Sue Storm (Invisible Girl) looks like a Volkswagen full of clowns crashed into her face! If you have to put THAT much effort into convincing us that this is a blond-haired, blue-eyed all-American girl-next-door, why bother? They've bastardized the whole thing so badly already; why not just leave Alba as she is? Otherwise, just cast someone who actually FITS the part! It's not like Alba is any great actress. "Why does this always happen to ME?" (as opposed to it happening to anyone else) laments the oaken-spoken Invisible girl, after an embarrassing scene wherein she becomes visible just after she loses her clothes? I don't know, Jessica.... Is it because you're the only one who can go from visible to INvisible? If you meant that this SITUATION always happens to you, wouldn't you put the emphasis on ANY OTHER WORD besides "ME"??? Just awful.

Reed Richards (Mr.

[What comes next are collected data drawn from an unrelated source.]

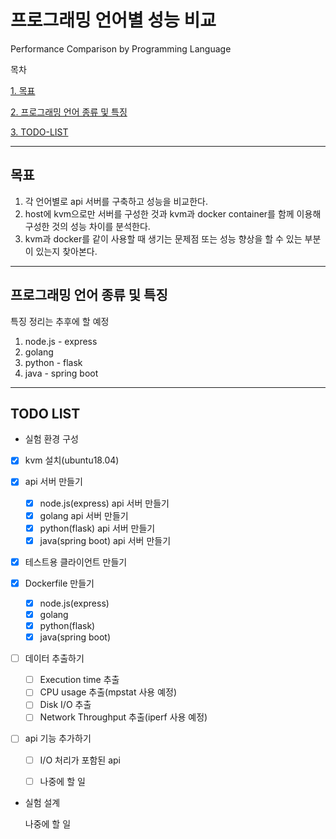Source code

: # 프로그래밍 언어별 성능 비교

Performance Comparison by Programming Language

목차

[1. 목표](#목표)

[2. 프로그래밍 언어 종류 및 특징](#프로그래밍-언어-종류-및-특징)

[3. TODO-LIST](#todo-list)

---
## 목표
1. 각 언어별로 api 서버를 구축하고 성능을 비교한다.
2. host에 kvm으로만 서버를 구성한 것과 kvm과 docker container를 함께 이용해 구성한 것의 성능 차이를 분석한다.
3. kvm과 docker를 같이 사용할 때 생기는 문제점 또는 성능 향상을 할 수 있는 부분이 있는지 찾아본다.
----------------------------------
## 프로그래밍 언어 종류 및 특징
특징 정리는 추후에 할 예정
1. node.js - express  
2. golang  
3. python - flask  
4. java - spring boot  

----------------------------------
## TODO LIST
+ 실험 환경 구성
- [x] kvm 설치(ubuntu18.04)

- [x] api 서버 만들기
    - [x] node.js(express) api 서버 만들기
    - [x] golang api 서버 만들기
    - [x] python(flask) api 서버 만들기
    - [x] java(spring boot) api 서버 만들기

- [x] 테스트용 클라이언트 만들기

- [x] Dockerfile 만들기
    - [x] node.js(express)
    - [x] golang
    - [x] python(flask)
    - [x] java(spring boot)

- [ ] 데이터 추출하기
    - [ ] Execution time 추출
    - [ ] CPU usage 추출(mpstat 사용 예정)
    - [ ] Disk I/O 추출
    - [ ] Network Throughput 추출(iperf 사용 예정)

- [ ] api 기능 추가하기
    - [ ] I/O 처리가 포함된 api
    - [ ] 나중에 할 일



+ 실험 설계

  

  나중에 할 일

Fantastic).... I understand the need to give the stiff-collared, human computer a "hip" overhaul for today's young audience... but this schlemiel bears NO resemblance to his comic book namesake. He's about 20 years too young, he's a SHRIMP (Reed should be thin, but tall) and, as an actor, he ranks a notch below Dan Marino! NEXXXTT!!!

Johnny Storm (Human Torch) is probably the only redeeming interpretation of an FF member in the film. He's cocky, impetuous and a superstar w/ the ladies. His performance caused me no pain. No complaints.

As far as the story and the dialogue go.... UGH. This is where I draw the line. Over 60% of this dog focuses on just how difficult it is for super-heroes to have a wedding. WHO CARES? That is no basis for a whole STORYLINE. The whole mess amounts to incessant, insipid and puerile dialogue that gets ZERO miles to the gallon. If you're going to put these characters under a microscope this way, write some dialogue that doesn't sound like a passage from Goofus & Gallant! The characters, again, were so off-the-mark that I thought I might begin to throw up, and never stop. Reed Richards, with a little prodding, becomes a high-steppin' chick magnet on the dance floor? I needed a double scotch after that one.

Doctor Doom was just a pointless addition, and his character is so far removed from what Doom is all about, they may as well have left his entire screen-time on the cutting-room floor.

This is, perhaps, the most witless script I have ever cringed through. Stan Lee's writing was like TOLSTOY compared to this abortion. As big a fan as I am of the FF comics, I held off on seeing EITHER FF movie in the theatre, and after suffering through this wince-a-thon, I know my decision was justified.

Lastly, the special effects looked like something that Sid & Marty Krofft cobbled together after smoking some Sigmund. The above-referenced sequence featuring our Mr. Fantastic on the disco floor had the most pathetic "stretch" effects you can imagine. The Thing looks like a fat brick-layer from Paterson, NJ. He can't comfortably sit on an airplane seat? The Thing would need an entire two ROWS, people. The Silver Surfer looked OK, but the mercurial terminator from Terminator 2 (SIXTEEN YEARS AGO) looked just as good as this. Regardless, if they had spent 40 of the minutes they wasted on the whole wedding nonsense on the Surfer, the film might have been bearable.

Kirby would spin endlessly in his grave, we he aware of how corrupted his creations have become.

Quite possibly the WORST comic-book adaptation ever made.